MHP Genel Başkanı Devlet Bahçeli, Türk Akademisi Siyasi Sosyal Stratejik Araştırmalar Vakfı tarafından düzenlenen “Vefatının Yüzüncü Yılında Ziya Gökalp Sempozyumu”nda açıklamalarda bulundu.
Bahçeli’nin buradaki konuşması terör örgütü PKK lideri Abdullah Öcalan’ı işaret ederek yaptığı “Tecridi kaldırılsın, terörist başı gelsin DEM Parti grup toplantısında konuşsun. Terörün bittiğini açıklasın, sonra da umut hakkının kullanılması için başvurusunu yapsın. Hodri meydan! Buna varız” çağrısından sonra yaptığı ilk açıklama olması nedeniyle önem taşıyordu.
Bahçeli’nin açıklamalarından öne çıkanlar şöyle:
“GÖZLERİNE KARA PERDE İNENLER…”
“Türklüğün yaşaması ve varoluş onurunda hizmeti geçen, emeği ve eserleriyle fikir ve vicdan hayatımıza ışıklar salan büyüklerimize Allah’tan rahmetler diliyor, hayatta olanlara müteşekkir olduğumuzu ifade ediyorum.
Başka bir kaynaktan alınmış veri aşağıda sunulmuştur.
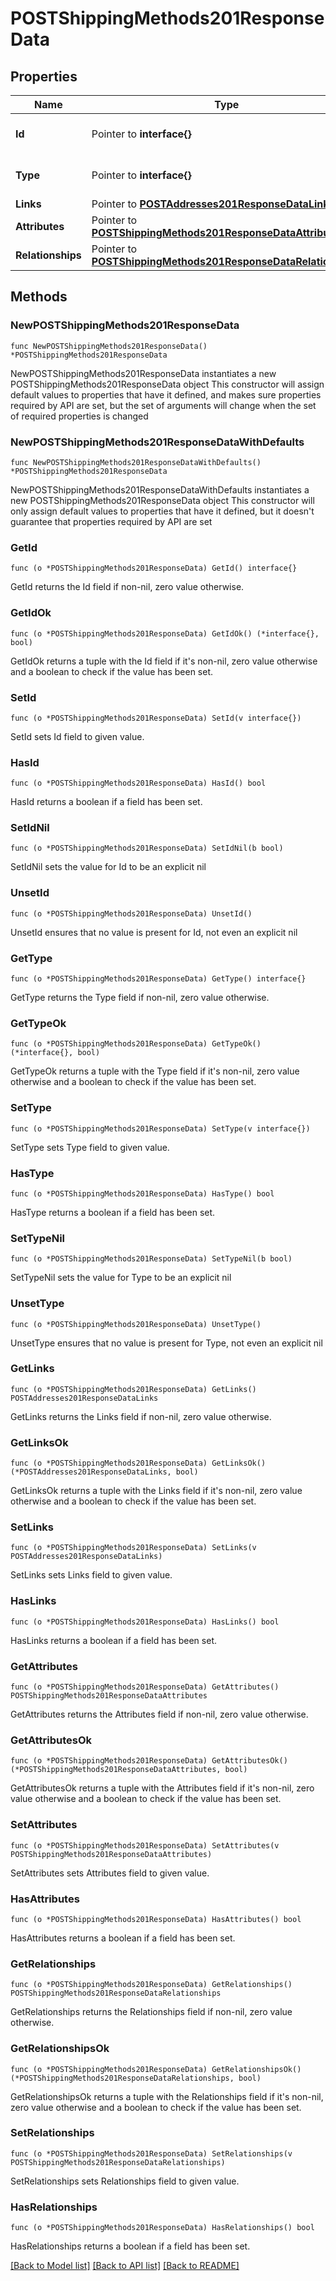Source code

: # POSTShippingMethods201ResponseData

## Properties

Name | Type | Description | Notes
------------ | ------------- | ------------- | -------------
**Id** | Pointer to **interface{}** | The resource&#39;s id | [optional] 
**Type** | Pointer to **interface{}** | The resource&#39;s type | [optional] 
**Links** | Pointer to [**POSTAddresses201ResponseDataLinks**](POSTAddresses201ResponseDataLinks.md) |  | [optional] 
**Attributes** | Pointer to [**POSTShippingMethods201ResponseDataAttributes**](POSTShippingMethods201ResponseDataAttributes.md) |  | [optional] 
**Relationships** | Pointer to [**POSTShippingMethods201ResponseDataRelationships**](POSTShippingMethods201ResponseDataRelationships.md) |  | [optional] 

## Methods

### NewPOSTShippingMethods201ResponseData

`func NewPOSTShippingMethods201ResponseData() *POSTShippingMethods201ResponseData`

NewPOSTShippingMethods201ResponseData instantiates a new POSTShippingMethods201ResponseData object
This constructor will assign default values to properties that have it defined,
and makes sure properties required by API are set, but the set of arguments
will change when the set of required properties is changed

### NewPOSTShippingMethods201ResponseDataWithDefaults

`func NewPOSTShippingMethods201ResponseDataWithDefaults() *POSTShippingMethods201ResponseData`

NewPOSTShippingMethods201ResponseDataWithDefaults instantiates a new POSTShippingMethods201ResponseData object
This constructor will only assign default values to properties that have it defined,
but it doesn't guarantee that properties required by API are set

### GetId

`func (o *POSTShippingMethods201ResponseData) GetId() interface{}`

GetId returns the Id field if non-nil, zero value otherwise.

### GetIdOk

`func (o *POSTShippingMethods201ResponseData) GetIdOk() (*interface{}, bool)`

GetIdOk returns a tuple with the Id field if it's non-nil, zero value otherwise
and a boolean to check if the value has been set.

### SetId

`func (o *POSTShippingMethods201ResponseData) SetId(v interface{})`

SetId sets Id field to given value.

### HasId

`func (o *POSTShippingMethods201ResponseData) HasId() bool`

HasId returns a boolean if a field has been set.

### SetIdNil

`func (o *POSTShippingMethods201ResponseData) SetIdNil(b bool)`

 SetIdNil sets the value for Id to be an explicit nil

### UnsetId
`func (o *POSTShippingMethods201ResponseData) UnsetId()`

UnsetId ensures that no value is present for Id, not even an explicit nil
### GetType

`func (o *POSTShippingMethods201ResponseData) GetType() interface{}`

GetType returns the Type field if non-nil, zero value otherwise.

### GetTypeOk

`func (o *POSTShippingMethods201ResponseData) GetTypeOk() (*interface{}, bool)`

GetTypeOk returns a tuple with the Type field if it's non-nil, zero value otherwise
and a boolean to check if the value has been set.

### SetType

`func (o *POSTShippingMethods201ResponseData) SetType(v interface{})`

SetType sets Type field to given value.

### HasType

`func (o *POSTShippingMethods201ResponseData) HasType() bool`

HasType returns a boolean if a field has been set.

### SetTypeNil

`func (o *POSTShippingMethods201ResponseData) SetTypeNil(b bool)`

 SetTypeNil sets the value for Type to be an explicit nil

### UnsetType
`func (o *POSTShippingMethods201ResponseData) UnsetType()`

UnsetType ensures that no value is present for Type, not even an explicit nil
### GetLinks

`func (o *POSTShippingMethods201ResponseData) GetLinks() POSTAddresses201ResponseDataLinks`

GetLinks returns the Links field if non-nil, zero value otherwise.

### GetLinksOk

`func (o *POSTShippingMethods201ResponseData) GetLinksOk() (*POSTAddresses201ResponseDataLinks, bool)`

GetLinksOk returns a tuple with the Links field if it's non-nil, zero value otherwise
and a boolean to check if the value has been set.

### SetLinks

`func (o *POSTShippingMethods201ResponseData) SetLinks(v POSTAddresses201ResponseDataLinks)`

SetLinks sets Links field to given value.

### HasLinks

`func (o *POSTShippingMethods201ResponseData) HasLinks() bool`

HasLinks returns a boolean if a field has been set.

### GetAttributes

`func (o *POSTShippingMethods201ResponseData) GetAttributes() POSTShippingMethods201ResponseDataAttributes`

GetAttributes returns the Attributes field if non-nil, zero value otherwise.

### GetAttributesOk

`func (o *POSTShippingMethods201ResponseData) GetAttributesOk() (*POSTShippingMethods201ResponseDataAttributes, bool)`

GetAttributesOk returns a tuple with the Attributes field if it's non-nil, zero value otherwise
and a boolean to check if the value has been set.

### SetAttributes

`func (o *POSTShippingMethods201ResponseData) SetAttributes(v POSTShippingMethods201ResponseDataAttributes)`

SetAttributes sets Attributes field to given value.

### HasAttributes

`func (o *POSTShippingMethods201ResponseData) HasAttributes() bool`

HasAttributes returns a boolean if a field has been set.

### GetRelationships

`func (o *POSTShippingMethods201ResponseData) GetRelationships() POSTShippingMethods201ResponseDataRelationships`

GetRelationships returns the Relationships field if non-nil, zero value otherwise.

### GetRelationshipsOk

`func (o *POSTShippingMethods201ResponseData) GetRelationshipsOk() (*POSTShippingMethods201ResponseDataRelationships, bool)`

GetRelationshipsOk returns a tuple with the Relationships field if it's non-nil, zero value otherwise
and a boolean to check if the value has been set.

### SetRelationships

`func (o *POSTShippingMethods201ResponseData) SetRelationships(v POSTShippingMethods201ResponseDataRelationships)`

SetRelationships sets Relationships field to given value.

### HasRelationships

`func (o *POSTShippingMethods201ResponseData) HasRelationships() bool`

HasRelationships returns a boolean if a field has been set.


[[Back to Model list]](../README.md#documentation-for-models) [[Back to API list]](../README.md#documentation-for-api-endpoints) [[Back to README]](../README.md)


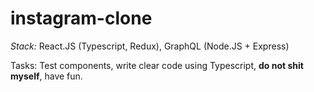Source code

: # instagram-clone
_Stack:_ React.JS (Typescript, Redux), GraphQL (Node.JS + Express)

Tasks: Test components, write clear code using Typescript, **do not shit myself**, have fun.
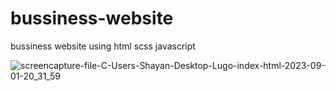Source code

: # bussiness-website
bussiness website using html scss javascript

![screencapture-file-C-Users-Shayan-Desktop-Lugo-index-html-2023-09-01-20_31_59](https://github.com/Alirezabasereh/bussiness-website/assets/126327015/764237c4-0055-4181-8ad9-3b100021ffac)
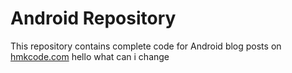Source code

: Android Repository
==================


This repository contains complete code for Android blog posts on [hmkcode.com](http://hmkcode.com)
hello what can i change

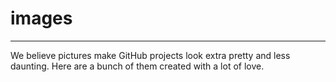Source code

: # images
***
We believe pictures make GitHub projects look extra pretty and less daunting. Here are a bunch of them created with a lot of love.

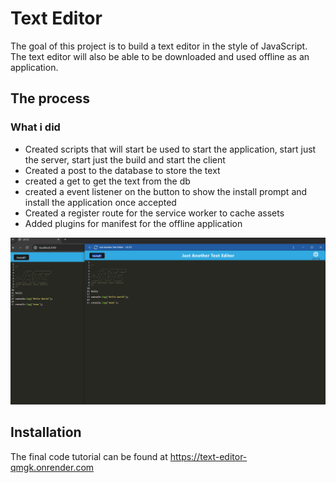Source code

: # Text Editor

The goal of this project is to build a text editor in the style of JavaScript. The text editor will also be able to be downloaded and used offline as an application.

## The process

### What i did
* Created scripts that will start be used to start the application, start just the server, start just the build and start the client
* Created a post to the database to store the text
* created a get to get the text from the db
* created a event listener on the button to show the install prompt and install the application once accepted
* Created a register route for the service worker to cache assets
* Added plugins for manifest for the offline application

![Image of the online and offline application](https://github.com/nathan26036/text-editor/blob/main/Assets/jate_screenshot.PNG)
  
## Installation 
The final code tutorial can be found at https://text-editor-qmgk.onrender.com


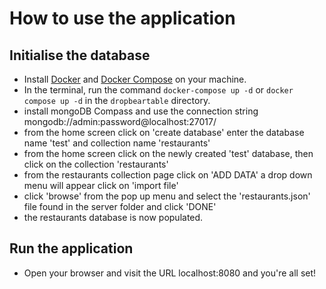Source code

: # How to use the application

## Initialise the database
- Install [Docker](https://www.docker.com/products/docker-desktop) and [Docker Compose](https://docs.docker.com/compose/install/) on your machine.
- In the terminal, run the command `docker-compose up -d` or `docker compose up -d` in the `dropbeartable` directory.
- install mongoDB Compass and use the connection string mongodb://admin:password@localhost:27017/
- from the home screen click on 'create database' enter the database name 'test' and collection name 'restaurants'
- from the home screen click on the newly created 'test' database, then click on the collection 'restaurants'
- from the restaurants collection page click on 'ADD DATA' a drop down menu will appear click on 'import file'
- click 'browse' from the pop up menu and select the 'restaurants.json' file found in the server folder and click 'DONE'
- the restaurants database is now populated.

## Run the application
- Open your browser and visit the URL localhost:8080 and you're all set!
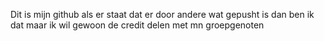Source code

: Dit is mijn github als er staat dat er door andere wat gepusht is dan ben ik dat maar ik wil gewoon de credit delen met mn groepgenoten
İnsanoğlu bildiğinin dünyası bilmediğinin düşmanıdır. Gözlerine kara perde inenlerin, gönülleri kaskatı kesilenlerin, görüş açıları sıfırla kesişenlerin bilmek ve tanımakla merakı yoktur. Bilmenin ve tanımanın davetkar, lütufkar izindeyiz.
Hakikatli bir münevver, okkayla mürekkebi beyaz sayfalarda buluşturan müttefiktir. Yaşadığı devrim çalkantılarını, imparatorluğumuzun çöküş gürültüsünü iliklerine kadar hissedip henüz tam manasıyla kavranamamıştır. 48 yıllık hayatını medyumu şükranla hatırlamak sosyal siyasal hayatımıza yansıtmak herkese düşen sorumluluk olsa gerektir.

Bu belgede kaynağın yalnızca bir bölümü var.